Mi aura tampoco me gusta porque no tiene colores. Es completamente gris, como un día de tormenta. Las cicatrices la recorren entera, colmándola de agujeros a través de los que puedes ver el paisaje de mi espalda. Ninguna está remendada.

Todavía.

Para eso estoy aquí; para remendarlas. Y no me marcharé hasta que no lo haya conseguido.

Cuando vuelvo a escuchar la puerta cerrarse, salgo de mi escondite: Samantha debe de haberse marchado a trabajar o habrá quedado con alguna amiga para ir a una cafetería. A veces también la envidio a ella, me gustaría poder seguir su ritmo, poder contar con alguien con la que salir a tomar algo y olvidarme de los fantasmas que abordan mi cabeza.

En un intento de hacer precisamente eso, pongo la tele de nuevo, esperando de que su zumbido invada en el pequeño salón que Samantha y yo compartimos. Hay una película mala de Antena 3, y a pesar de que ya está empezada, la dejo puesta, aunque no le hago demasiado caso.

Pascal salta de pronto sobre mi regazo, sobresaltándome. Gira sobre sí mismo y se acurruca a mi lado, con la cabeza lo suficientemente cerca de mi mano como para que con solo un corto movimiento pueda rascarle entre las orejitas.

Cuando me mudé aquí, Samantha me advirtió de que su gato solía ser algo desagradable con los extraños, que no le gustaban demasiado las visitas y que necesita pasar contigo mucho tiempo antes de permitirte un mínimo de confianza. Conmigo, por supuesto, es diferente; siempre tan cariñoso y cercano. Supongo que tiene que ver con el hecho de que siempre me haya llevado bien con los animales. Ellos también pueden ver el alma de las personas, como yo. Por eso lo tienen fácil para con una breve mirada ver más allá de la capa más superficial que todo el mundo deja ver. Pascal es receloso con los desconocidos, pero cuando me vio por primera vez, recuerdo que ladeó la cabeza, curioso. Se acercó a mí con lentitud y me olisqueó antes de dejarme acariciar su pelaje completamente negro.

Vio en mí, por primera vez en mucho tiempo, una compañera, alguien como él.

El alma de los animales no tiene colores, como la de las personas, todas son blancas. Puras. A ellos no les mueven deseos egoístas o superficiales, tampoco sentimientos complejos, no van más allá de la alegría, la tristeza, la añoranza o el miedo. Todas sus cicatrices se remiendan enseguida, en el momento que encuentran a alguien con quien compensar ese dolor pasado. Pascal tiene algunas cicatrices, pero están olvidadas, tanto, que apenas son perceptibles. Samantha me contó que lo rescató de la calle cuando se mudó a Madrid, que le habían abandonado y maltratado por su pelaje completamente negro, probablemente alguien lo suficientemente supersticioso como para tragarse los bulos que relatan por ahí sobre los gatos negros.

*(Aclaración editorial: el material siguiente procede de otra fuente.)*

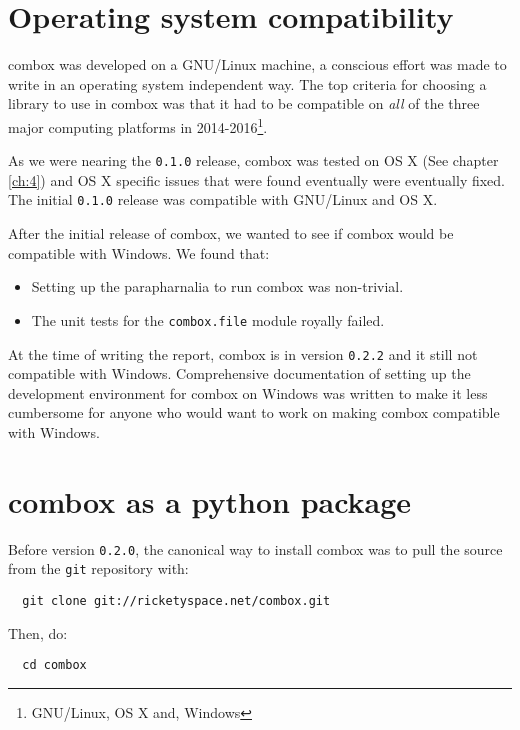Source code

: \section{Operating system compatibility}\label{3-os-compat}

combox was developed on a GNU/Linux machine, a conscious effort was
made to write in an operating system independent way. The top criteria
for choosing a library to use in combox was that it had to be
compatible on \emph{all} of the three major computing platforms in
2014-2016\footnote{GNU/Linux, OS X and, Windows}.

As we were nearing the \verb+0.1.0+ release, combox was tested on OS X
(See chapter \ref{ch:4}) and OS X specific issues that were found
eventually were eventually fixed. The initial \verb+0.1.0+ release was
compatible with GNU/Linux and OS X.

After the initial release of combox, we wanted to see if combox would
be compatible with Windows. We found that:

\begin{itemize}
\item Setting up the parapharnalia to run combox was
  non-trivial\cite{doc:combox-setup-windoze}.
\item The unit tests for the \verb+combox.file+ module royally failed.
\end{itemize}

At the time of writing the report, combox is in version \verb+0.2.2+
and it still not compatible with Windows. Comprehensive documentation
of setting up the development environment for combox on Windows was
written\cite{doc:combox-setup-windoze} to make it less cumbersome for
anyone who would want to work on making combox compatible with
Windows.

\section{combox as a python package}\label{3-pypi}

Before version \verb+0.2.0+, the canonical way to install combox was
to pull the source from the \verb+git+ repository with:

\begin{verbatim}
  git clone git://ricketyspace.net/combox.git
\end{verbatim}

Then, do:

\begin{verbatim}
  cd combox
\end{verbatim}

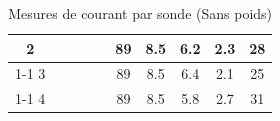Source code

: \begin{table}[H]
{\begin{tabular}{|c|c|c|c|c|c|c|c|c|c|}
            2         &                                                            &                           &                                                         &                                                          & 89                                                      & 8.5                                                                 & 6.2                                                              & 2.3    & 28                                                                \\ \cline{1-1} \cline{6-10}
            3         &                                                            &                           &                                                         &                                                          & 89                                                      & 8.5                                                                 & 6.4                                                              & 2.1    & 25                                                                \\ \cline{1-1} \cline{6-10}
            4         &                                                            &                           &                                                         &                                                          & 89                                                      & 8.5                                                                 & 5.8                                                              & 2.7    & 31                                                                \\ \hline
        \end{tabular}%
    }
    \caption{Mesures de courant par sonde (Sans poids)}
    \label{tab:sans_poids_sonde}
\end{table}

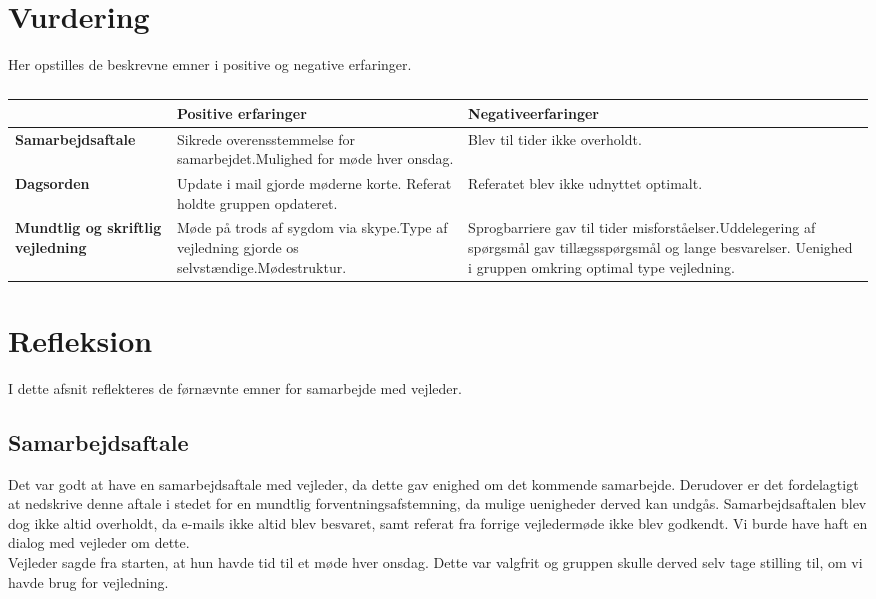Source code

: \section{Vurdering}
Her opstilles de beskrevne emner i positive og negative erfaringer.
\begin{table}[h]
	\caption{}
	\begin{tabular}{|p{3.5cm}|p{5cm}|p{5cm}|}
		\hline
			 & \textbf{Positive erfaringer}  & \textbf{Negativeerfaringer} \\ \hline
			\textbf{Samarbejdsaftale}  & Sikrede overensstemmelse for samarbejdet.\newline Mulighed for møde hver onsdag. & Blev til tider ikke overholdt. \\ \hline
			\textbf{Dagsorden}& Update i mail gjorde møderne korte. \newline Referat holdte gruppen opdateret.  & Referatet blev ikke udnyttet optimalt. \\ \hline
			\textbf{Mundtlig og skriftlig vejledning} & Møde på trods af sygdom via skype.\newline Type af vejledning gjorde os selvstændige.\newline Mødestruktur.  & Sprogbarriere gav til tider misforståelser.\newline Uddelegering af spørgsmål gav tillægsspørgsmål og lange besvarelser. \newline Uenighed i gruppen omkring optimal type vejledning.      \\ \hline
	\end{tabular}
\end{table}

\section{Refleksion}
I dette afsnit reflekteres de førnævnte emner for samarbejde med vejleder.

\subsection{Samarbejdsaftale}
Det var godt at have en samarbejdsaftale med vejleder, da dette gav enighed om det kommende samarbejde. Derudover er det fordelagtigt at nedskrive denne aftale i stedet for en mundtlig forventningsafstemning, da mulige uenigheder derved kan undgås. Samarbejdsaftalen blev dog ikke altid overholdt, da e-mails ikke altid blev besvaret, samt referat fra forrige vejledermøde ikke blev godkendt. Vi burde have haft en dialog med vejleder om dette. \\
Vejleder sagde fra starten, at hun havde tid til et møde hver onsdag. Dette var valgfrit og gruppen skulle derved selv tage stilling til, om vi havde brug for vejledning.
	
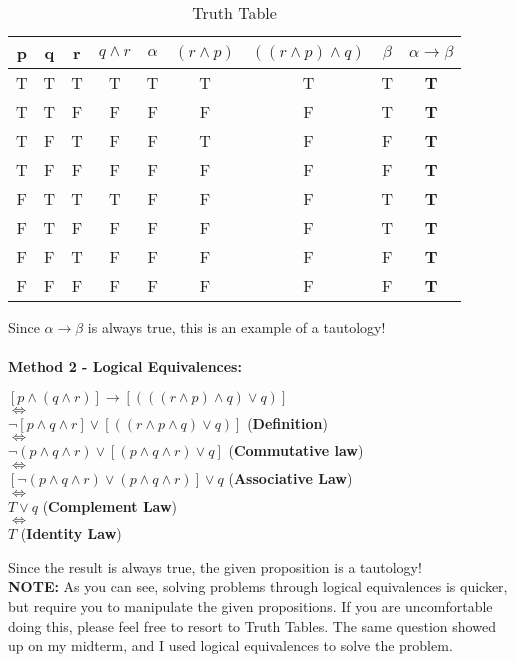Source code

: \begin{table}[ht]
\caption{Truth Table} %
\centering %
\begin{tabular}{c c c c c c c c c } %
\hline\hline %
p & q & r & $q \wedge r$ &  $\alpha$ & $(r \wedge p)$ & $((r \wedge p) \wedge
q)$ & $\beta$ & $\alpha \rightarrow \beta$\\ [0.5ex]
\hline %
T & T & T & T & T & T & T & T & \textbf{T}\\
T & T & F & F & F & F & F & T & \textbf{T}\\
T & F & T & F & F & T & F & F & \textbf{T}\\
T & F & F & F & F & F & F & F & \textbf{T}\\
F & T & T & T & F & F & F & T & \textbf{T}\\
F & T & F & F & F & F & F & T & \textbf{T}\\
F & F & T & F & F & F & F & F & \textbf{T}\\
F & F & F & F & F & F & F & F & \textbf{T}\\[1ex] %
\hline %
\end{tabular}
\label{table:nonlin} %
\end{table}
\noindent Since $\alpha \rightarrow \beta$ is always true, this is an example
of a tautology! \\ \\
\textbf{Method 2 - Logical Equivalences: } \\
\begin{center}
    $[p \wedge (q \wedge r)] \rightarrow [( ( (r \wedge p)\wedge q) \vee q)]$
    \\
    $\Leftrightarrow$ \\
    $ \neg[p \wedge q \wedge r] \vee [(  (r \wedge p\wedge q) \vee q)]$
    (\textbf{Definition}) \\
    $\Leftrightarrow$ \\
    $ \neg (p \wedge q \wedge r) \vee [(p \wedge q \wedge r) \vee q]$
    (\textbf{Commutative law})\\
    $\Leftrightarrow$ \\
    $[\neg (p \wedge q \wedge r) \vee (p \wedge q \wedge r)] \vee q$
    (\textbf{Associative Law}) \\
    $\Leftrightarrow$ \\
    $ T \vee q $ (\textbf{Complement Law}) \\
    $\Leftrightarrow$ \\
    $T$ (\textbf{Identity Law})
\end{center}
\noindent Since the result is always true, the given proposition is a
tautology! \\
\textbf{NOTE:} As you can see, solving problems through logical equivalences is
quicker, but require you to manipulate the given propositions. If you are
uncomfortable doing this, please feel free to resort to Truth Tables. The same
question showed up on my midterm, and I used logical equivalences to solve the
problem.
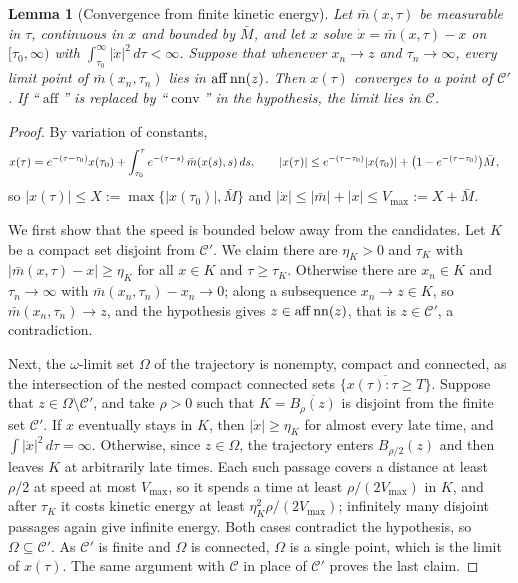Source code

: \documentclass{article} %
\newcommand{\iclrstart}{\begin{aligned}&}\newcommand{\iclrend}{\end{aligned}}
\newcommand{\iclrallow}{\allowbreak}
\newcommand{\iclrstart}{}\newcommand{\iclrend}{}\newcommand{\iclrallow}{}
\theoremstyle{plain}
\newtheorem{lemma}[theorem]{Lemma}
\theoremstyle{definition}
\theoremstyle{remark}
\begin{document}
\begin{lemma}[Convergence from finite kinetic energy]
\label{lem:conv}
Let $\bar m(x,\tau)$ be measurable in $\tau$, continuous in $x$ and bounded by $\bar M$, and let
$x$ solve $\dot x=\bar m(x,\tau)-x$ on $[\tau_0,\infty)$ with $\int_{\tau_0}^\infty|\dot x|^2\,d\tau
<\infty$. Suppose that whenever $x_n\to z$ and $\tau_n\to\infty$, every limit point of
$\bar m(x_n,\tau_n)$ lies in $\operatorname{aff}\operatorname{nn}(z)$. Then $x(\tau)$ converges to a point of
$\mathcal C'$. If ``$\operatorname{aff}$'' is replaced by ``$\operatorname{conv}$'' in the
hypothesis, the limit lies in $\mathcal C$.
\end{lemma}
\begin{proof}
By variation of constants,
\[
\iclrstart x(\tau)=e^{-(\tau-\tau_0)}x(\tau_0)+\int_{\tau_0}^\tau e^{-(\tau-s)}\,\bar m(x(s),s)\,ds,
\iclrqbr
|x(\tau)|\le e^{-(\tau-\tau_0)}|x(\tau_0)|+\bigl(1-e^{-(\tau-\tau_0)}\bigr)\bar M,\iclrend
\]
so $|x(\tau)|\le X:=\max\{|x(\tau_0)|,\bar M\}$ and $|\dot x|\le|\bar m|+|x|\le V_{\max}:=X+\bar M$.

We first show that the speed is bounded below away from the candidates. Let $K$ be a compact set
disjoint from $\mathcal C'$. We claim there are $\eta_K>0$ and $\tau_K$ with
$|\bar m(x,\tau)-x|\ge\eta_K$ for all $x\in K$ and $\tau\ge\tau_K$. Otherwise there are $x_n\in K$
and $\tau_n\to\infty$ with $\bar m(x_n,\tau_n)-x_n\to0$; along a subsequence $x_n\to z\in K$, so
$\bar m(x_n,\tau_n)\to z$, and the hypothesis gives $z\in\operatorname{aff}\operatorname{nn}(z)$, that is
$z\in\mathcal C'$, a contradiction.

Next, the $\omega$-limit set $\Omega$ of the trajectory is nonempty, compact and connected, as
the intersection of the nested compact connected sets $\overline{\{x(\tau):\tau\ge T\}}$. Suppose
that $z\in\Omega\setminus\mathcal C'$, and take $\rho>0$ such that $K=\overline{B_\rho(z)}$ is
disjoint from the finite set $\mathcal C'$. If $x$ eventually stays in $K$, then $|\dot x|\ge\eta_K$
for almost every late time, and $\int|\dot x|^2\,d\tau=\infty$. Otherwise, since $z\in\Omega$, the
trajectory enters $B_{\rho/2}(z)$ and then leaves $K$ at arbitrarily late times. Each such passage
covers a distance at least $\rho/2$ at speed at most $V_{\max}$, so it spends a time at least
$\rho/(2V_{\max})$ in $K$, and after $\tau_K$ it costs kinetic energy at least
$\eta_K^2\rho/(2V_{\max})$; infinitely many disjoint passages again give infinite energy. Both cases
contradict the hypothesis, so $\Omega\subseteq\mathcal C'$. As $\mathcal C'$ is finite and $\Omega$
is connected, $\Omega$ is a single point, which is the limit of $x(\tau)$. The same argument with
$\mathcal C$ in place of $\mathcal C'$ proves the last claim.
\end{proof}
\end{document}
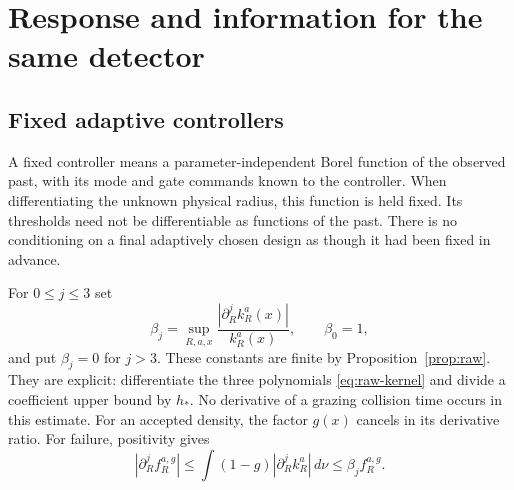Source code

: \section{Response and information for the same detector}\label{sec:response}
\subsection{Fixed adaptive controllers}
A fixed controller means a parameter-independent Borel function of the
observed past, with its mode and gate commands known to the controller.
When differentiating the unknown physical radius, this function is held
fixed. Its thresholds need not be differentiable as functions of the past.
There is no conditioning on a final adaptively chosen design as though it
had been fixed in advance.

For $0\le j\le3$ set
\[
 \beta_j=\sup_{R,a,x}\frac{|\partial_R^jk_R^a(x)|}{k_R^a(x)},
 \qquad \beta_0=1,
\]
and put $\beta_j=0$ for $j>3$. These constants are finite by
Proposition~\ref{prop:raw}. They are explicit: differentiate the three
polynomials \eqref{eq:raw-kernel} and divide a coefficient upper bound by
$h_*$. No derivative of a grazing collision time occurs in this estimate.
For an accepted density, the factor $g(x)$ cancels in its derivative ratio.
For failure, positivity gives
\[
 |\partial_R^jf_R^{a,g}|
 \le\int (1-g)|\partial_R^jk_R^a|\,d\nu\le\beta_j f_R^{a,g}.
\]


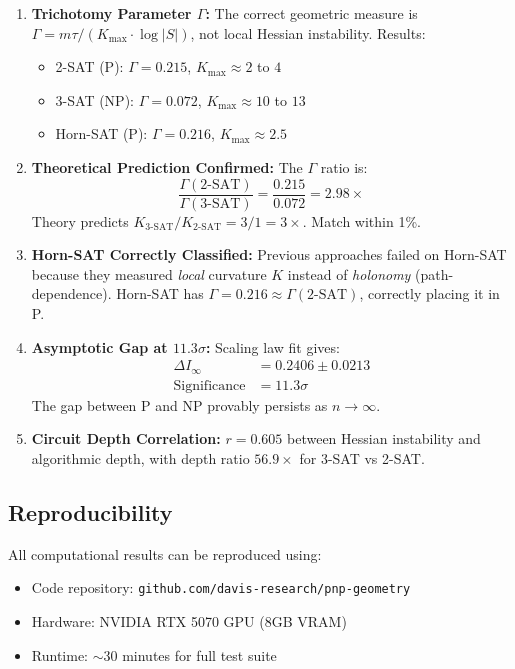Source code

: \documentclass[11pt,a4paper]{article}
\theoremstyle{plain}
\theoremstyle{definition}
\theoremstyle{remark}
\begin{document}
\begin{enumerate}
    \item \textbf{Trichotomy Parameter $\Gamma$:} The correct geometric measure is $\Gamma = m\tau / (K_{\max} \cdot \log|S|)$, not local Hessian instability. Results:
    \begin{itemize}
        \item 2-SAT (P): $\Gamma = 0.215$, $K_{\max} \approx 2$ to $4$
        \item 3-SAT (NP): $\Gamma = 0.072$, $K_{\max} \approx 10$ to $13$
        \item Horn-SAT (P): $\Gamma = 0.216$, $K_{\max} \approx 2.5$
    \end{itemize}
    
    \item \textbf{Theoretical Prediction Confirmed:} The $\Gamma$ ratio is:
    \begin{equation}
        \frac{\Gamma(\text{2-SAT})}{\Gamma(\text{3-SAT})} = \frac{0.215}{0.072} = 2.98\times
    \end{equation}
    Theory predicts $K_{3\text{-SAT}}/K_{2\text{-SAT}} = 3/1 = 3\times$. Match within 1\%.
    
    \item \textbf{Horn-SAT Correctly Classified:} Previous approaches failed on Horn-SAT because they measured \emph{local} curvature $K$ instead of \emph{holonomy} (path-dependence). Horn-SAT has $\Gamma = 0.216 \approx \Gamma(\text{2-SAT})$, correctly placing it in P.
    
    \item \textbf{Asymptotic Gap at $11.3\sigma$:} Scaling law fit gives:
    \begin{align}
        \Delta I_\infty &= 0.2406 \pm 0.0213 \\
        \text{Significance} &= 11.3\sigma
    \end{align}
    The gap between P and NP provably persists as $n \to \infty$.
    
    \item \textbf{Circuit Depth Correlation:} $r = 0.605$ between Hessian instability and algorithmic depth, with depth ratio $56.9\times$ for 3-SAT vs 2-SAT.
\end{enumerate}

\subsection{Reproducibility}

All computational results can be reproduced using:
\begin{itemize}
    \item Code repository: \texttt{github.com/davis-research/pnp-geometry}
    \item Hardware: NVIDIA RTX 5070 GPU (8GB VRAM)
    \item Runtime: $\sim$30 minutes for full test suite
\end{itemize}
\end{document}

Pero mi compañera le dio un nuevo hogar, le dio el cariño que siempre había necesitado y Pascal sanó sus cicatrices en cuestión de meses. Ahora, supongo que apenas recuerda una vida anterior y si todavía lo hace, la olvidará con el tiempo, en el momento que haya compartido con Samantha y conmigo los suficientes momentos felices para él.

Ojalá las cicatrices fueran tan fáciles de sanar para nosotros. Ojalá sirviera con compensar el daño, con olvidar un tiempo anterior y con dar gracias por haber logrado superarlo. No. Definitivamente los humanos somos mucho más complejos, mucho más… complicados. Nuestras almas no son puras, se van ensuciando con las decisiones que tomamos, vemos en ellas reflejadas nuestra naturaleza.

Y las cicatrices nunca dejan de ser parte de nosotros, por muy remendadas que estén.

Pascal me lame la mano cuando dejo de acariciar su cabecita y me devuelve un maullido.

—Es nuestro secreto, ¿verdad, Pascal?

Me tomo su segundo maullido como un asentimiento.